日本には人身売買に関連した枠組みや、一部の行為を罰する法律はあるものの、現在の法律は、子どもを人身売買から守るためには不十分です。
日本は、「国際組織犯罪禁止条約人身取引議定書」に署名しましたが、批准には至っていません。今後批准に向けて、子ども(18歳未満)を性的商業的搾取を目的とした人身売買から守るための法的枠組みと対策を強化する必要がある。
また日本は2005年に、「子どもの権利条約選択議定書」に批准していますが、条約に示されている、子どもの買春、児童ポルノ、性目的の人身売買などを取り締まる法律の整備が遅れています。
「子どもの権利条約の4つの柱」 | |
1.生きる権利: | 防げる病気などで命を失わないこと。病気や怪我をしたら治療を受けられること。 |
2.育つ権利: | 教育を受け、休んだり遊んだりできること。考えや信じることの自由が守られ、自分らしく育つことができること。 |
3.守られる権利: | あらゆる種類の虐待や搾取などから守られること。障害のある子どもや少数民族の子どもなどは特別に守られること。 |
4.参加する権利: | 自由に意見を表したり、集まってグループを作ったり、自由な活動ができること。 |
2. 被害を受けた子どもへのケア
被害にあった子どもをケアする専門機関がなく、法的な措置も不十分です。現状では児童相談所などに保護されますが、身体もこころも傷ついた子どもは特別なケアの提供が必要です。

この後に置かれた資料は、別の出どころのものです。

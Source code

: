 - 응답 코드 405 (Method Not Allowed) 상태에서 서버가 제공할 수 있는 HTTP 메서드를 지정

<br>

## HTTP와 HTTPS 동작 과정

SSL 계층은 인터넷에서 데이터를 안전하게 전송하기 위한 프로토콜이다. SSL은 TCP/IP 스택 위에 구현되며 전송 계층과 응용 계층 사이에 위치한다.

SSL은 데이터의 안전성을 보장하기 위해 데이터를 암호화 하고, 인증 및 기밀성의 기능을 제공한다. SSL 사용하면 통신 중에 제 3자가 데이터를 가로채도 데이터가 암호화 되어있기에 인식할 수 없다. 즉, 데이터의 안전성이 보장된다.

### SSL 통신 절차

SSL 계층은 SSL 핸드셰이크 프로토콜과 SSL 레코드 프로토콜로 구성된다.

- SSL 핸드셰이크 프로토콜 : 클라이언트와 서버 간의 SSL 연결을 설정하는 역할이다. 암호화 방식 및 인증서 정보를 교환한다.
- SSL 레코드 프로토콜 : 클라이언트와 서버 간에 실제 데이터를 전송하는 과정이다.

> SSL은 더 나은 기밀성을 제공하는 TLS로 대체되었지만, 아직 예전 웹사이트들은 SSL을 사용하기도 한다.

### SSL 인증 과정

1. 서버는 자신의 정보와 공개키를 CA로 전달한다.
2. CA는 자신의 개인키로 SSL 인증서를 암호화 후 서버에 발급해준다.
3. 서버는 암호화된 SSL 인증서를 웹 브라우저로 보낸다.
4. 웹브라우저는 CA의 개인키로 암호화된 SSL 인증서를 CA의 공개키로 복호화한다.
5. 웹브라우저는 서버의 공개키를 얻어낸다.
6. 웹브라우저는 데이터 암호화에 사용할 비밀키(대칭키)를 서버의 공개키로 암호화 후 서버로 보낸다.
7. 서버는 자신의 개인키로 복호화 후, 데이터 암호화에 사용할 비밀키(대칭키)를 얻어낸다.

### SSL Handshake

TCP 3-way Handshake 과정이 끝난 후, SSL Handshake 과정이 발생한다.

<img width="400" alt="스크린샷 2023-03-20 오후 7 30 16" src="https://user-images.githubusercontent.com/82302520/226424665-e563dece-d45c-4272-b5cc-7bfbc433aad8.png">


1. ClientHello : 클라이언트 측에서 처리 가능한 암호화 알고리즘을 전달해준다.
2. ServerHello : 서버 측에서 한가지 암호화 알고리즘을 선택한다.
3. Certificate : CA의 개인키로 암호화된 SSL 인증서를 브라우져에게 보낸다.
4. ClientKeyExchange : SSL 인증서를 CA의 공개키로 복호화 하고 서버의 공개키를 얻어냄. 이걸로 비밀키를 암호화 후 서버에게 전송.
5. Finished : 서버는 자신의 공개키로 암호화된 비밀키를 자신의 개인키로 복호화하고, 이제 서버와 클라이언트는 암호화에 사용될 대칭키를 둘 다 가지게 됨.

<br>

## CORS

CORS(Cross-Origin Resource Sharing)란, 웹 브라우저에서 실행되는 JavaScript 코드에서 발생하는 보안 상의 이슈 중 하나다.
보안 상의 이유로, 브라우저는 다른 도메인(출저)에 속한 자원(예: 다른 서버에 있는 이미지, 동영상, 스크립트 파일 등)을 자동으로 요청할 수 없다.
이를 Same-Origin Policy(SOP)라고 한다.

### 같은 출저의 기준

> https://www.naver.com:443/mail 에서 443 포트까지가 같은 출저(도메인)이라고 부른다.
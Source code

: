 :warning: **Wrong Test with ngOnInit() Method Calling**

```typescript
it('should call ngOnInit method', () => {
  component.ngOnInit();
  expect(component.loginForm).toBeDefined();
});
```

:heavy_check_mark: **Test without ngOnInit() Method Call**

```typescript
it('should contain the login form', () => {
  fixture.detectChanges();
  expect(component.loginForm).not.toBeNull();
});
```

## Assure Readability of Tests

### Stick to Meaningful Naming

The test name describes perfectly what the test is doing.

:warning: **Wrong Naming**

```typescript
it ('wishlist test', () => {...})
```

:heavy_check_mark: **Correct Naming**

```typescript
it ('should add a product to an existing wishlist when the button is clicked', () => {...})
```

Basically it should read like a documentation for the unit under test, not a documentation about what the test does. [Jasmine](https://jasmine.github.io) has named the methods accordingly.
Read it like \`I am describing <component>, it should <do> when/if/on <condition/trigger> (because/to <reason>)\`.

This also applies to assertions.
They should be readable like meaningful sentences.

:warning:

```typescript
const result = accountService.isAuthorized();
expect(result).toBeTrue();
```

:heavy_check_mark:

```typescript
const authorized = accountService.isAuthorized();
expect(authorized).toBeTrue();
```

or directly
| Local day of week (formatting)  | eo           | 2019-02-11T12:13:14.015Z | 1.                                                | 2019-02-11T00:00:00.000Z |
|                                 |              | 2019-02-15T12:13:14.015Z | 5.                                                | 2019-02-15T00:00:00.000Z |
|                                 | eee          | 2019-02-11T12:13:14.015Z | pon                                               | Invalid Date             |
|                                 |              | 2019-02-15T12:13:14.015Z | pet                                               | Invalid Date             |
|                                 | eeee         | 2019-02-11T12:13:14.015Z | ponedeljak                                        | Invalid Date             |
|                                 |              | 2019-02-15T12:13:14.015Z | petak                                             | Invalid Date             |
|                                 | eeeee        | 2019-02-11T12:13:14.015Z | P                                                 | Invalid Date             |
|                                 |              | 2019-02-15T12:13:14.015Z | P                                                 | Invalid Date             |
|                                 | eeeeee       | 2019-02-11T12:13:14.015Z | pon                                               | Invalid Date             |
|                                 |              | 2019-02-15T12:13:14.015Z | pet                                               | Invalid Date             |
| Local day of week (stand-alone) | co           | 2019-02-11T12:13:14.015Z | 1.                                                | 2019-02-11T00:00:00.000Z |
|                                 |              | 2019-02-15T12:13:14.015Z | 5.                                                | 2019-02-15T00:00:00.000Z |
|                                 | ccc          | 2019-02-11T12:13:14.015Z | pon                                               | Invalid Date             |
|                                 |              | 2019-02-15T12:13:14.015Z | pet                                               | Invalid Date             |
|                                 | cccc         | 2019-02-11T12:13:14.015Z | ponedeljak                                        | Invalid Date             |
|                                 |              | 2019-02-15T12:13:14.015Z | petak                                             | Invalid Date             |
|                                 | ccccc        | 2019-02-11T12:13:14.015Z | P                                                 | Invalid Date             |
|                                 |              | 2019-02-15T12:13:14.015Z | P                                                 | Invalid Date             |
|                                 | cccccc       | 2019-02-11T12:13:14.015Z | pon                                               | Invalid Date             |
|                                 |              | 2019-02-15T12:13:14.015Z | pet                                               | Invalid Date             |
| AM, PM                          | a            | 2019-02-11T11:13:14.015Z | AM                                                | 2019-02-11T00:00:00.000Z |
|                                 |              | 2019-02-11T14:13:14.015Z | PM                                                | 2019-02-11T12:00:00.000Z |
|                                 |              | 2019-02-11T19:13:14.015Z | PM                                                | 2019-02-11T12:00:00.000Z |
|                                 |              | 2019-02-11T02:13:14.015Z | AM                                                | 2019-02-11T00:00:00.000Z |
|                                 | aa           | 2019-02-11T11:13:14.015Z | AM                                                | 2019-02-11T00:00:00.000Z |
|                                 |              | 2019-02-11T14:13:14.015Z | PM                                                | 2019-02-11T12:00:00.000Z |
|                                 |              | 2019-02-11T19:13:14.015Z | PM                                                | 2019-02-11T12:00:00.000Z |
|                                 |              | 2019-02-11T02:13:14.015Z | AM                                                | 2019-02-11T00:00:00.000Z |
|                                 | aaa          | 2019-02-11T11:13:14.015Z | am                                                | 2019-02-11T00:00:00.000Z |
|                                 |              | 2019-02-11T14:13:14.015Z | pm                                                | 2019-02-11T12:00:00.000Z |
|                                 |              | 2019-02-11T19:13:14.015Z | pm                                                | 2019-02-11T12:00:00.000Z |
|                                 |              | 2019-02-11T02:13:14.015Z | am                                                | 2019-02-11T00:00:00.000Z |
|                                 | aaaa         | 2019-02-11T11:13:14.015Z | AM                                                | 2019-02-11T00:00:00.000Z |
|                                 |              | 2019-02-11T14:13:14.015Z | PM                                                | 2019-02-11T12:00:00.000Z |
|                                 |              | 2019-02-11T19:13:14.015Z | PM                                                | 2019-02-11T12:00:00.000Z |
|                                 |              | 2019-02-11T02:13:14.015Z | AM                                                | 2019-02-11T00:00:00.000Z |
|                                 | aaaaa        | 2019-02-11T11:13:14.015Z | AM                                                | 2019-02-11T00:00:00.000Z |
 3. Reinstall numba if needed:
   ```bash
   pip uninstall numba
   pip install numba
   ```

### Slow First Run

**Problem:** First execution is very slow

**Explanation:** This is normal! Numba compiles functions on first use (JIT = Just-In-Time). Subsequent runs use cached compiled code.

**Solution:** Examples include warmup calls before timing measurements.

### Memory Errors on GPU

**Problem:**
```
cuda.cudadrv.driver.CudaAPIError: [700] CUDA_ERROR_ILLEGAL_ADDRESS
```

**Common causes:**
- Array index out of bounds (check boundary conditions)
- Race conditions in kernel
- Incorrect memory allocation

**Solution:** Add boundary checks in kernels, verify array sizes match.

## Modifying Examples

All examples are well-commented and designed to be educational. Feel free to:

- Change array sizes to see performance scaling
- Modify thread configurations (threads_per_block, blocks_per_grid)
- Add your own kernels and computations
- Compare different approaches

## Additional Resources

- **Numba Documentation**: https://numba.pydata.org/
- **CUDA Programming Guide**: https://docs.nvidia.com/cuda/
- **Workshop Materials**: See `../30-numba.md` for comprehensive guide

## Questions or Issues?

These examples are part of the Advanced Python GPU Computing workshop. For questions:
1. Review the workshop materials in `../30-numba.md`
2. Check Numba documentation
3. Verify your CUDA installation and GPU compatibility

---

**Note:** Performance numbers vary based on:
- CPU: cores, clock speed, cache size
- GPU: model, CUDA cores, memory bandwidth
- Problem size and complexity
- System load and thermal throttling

海外から連れてこられた子どもは、ケアも受けられずに本国へ送還されてしまいます。
3. 予防啓発活動の推進
啓発を進めることで、政府やNGO、企業や市民が連携を取って子どもを人身売買から守る社会を実現することができます。
被害にあいやすい、弱い立場の子どもへの予防教育や、子どもに接する機会の多い職業の人や児童福祉関係者へのトレーニング、子どものインターネット上の安全を守る対策などを通じて、多くの人に意識を高めてもらう必要があります。